After reading each line of the entries, give the number of lines that contain "utils" and nothing else.

○ ○ ○

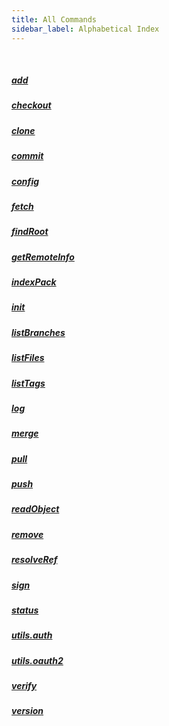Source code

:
 ```yaml
---
title: All Commands
sidebar_label: Alphabetical Index
---
```


&nbsp;

##### [add](add.md)
##### [checkout](checkout.md)
##### [clone](clone.md)
##### [commit](commit.md)
##### [config](config.md)
##### [fetch](fetch.md)
##### [findRoot](findRoot.md)
##### [getRemoteInfo](getRemoteInfo.md)
##### [indexPack](indexPack.md)
##### [init](init.md)
##### [listBranches](listBranches.md)
##### [listFiles](listFiles.md)
##### [listTags](listTags.md)
##### [log](log.md)
##### [merge](merge.md)
##### [pull](pull.md)
##### [push](push.md)
##### [readObject](readObject.md)
##### [remove](remove.md)
##### [resolveRef](resolveRef.md)
##### [sign](sign.md)
##### [status](status.md)
##### [utils.auth](utils_auth.md)
##### [utils.oauth2](utils_oauth2.md)
##### [verify](verify.md)
##### [version](version.md)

○ ○ ○

- **Response to this task**:
2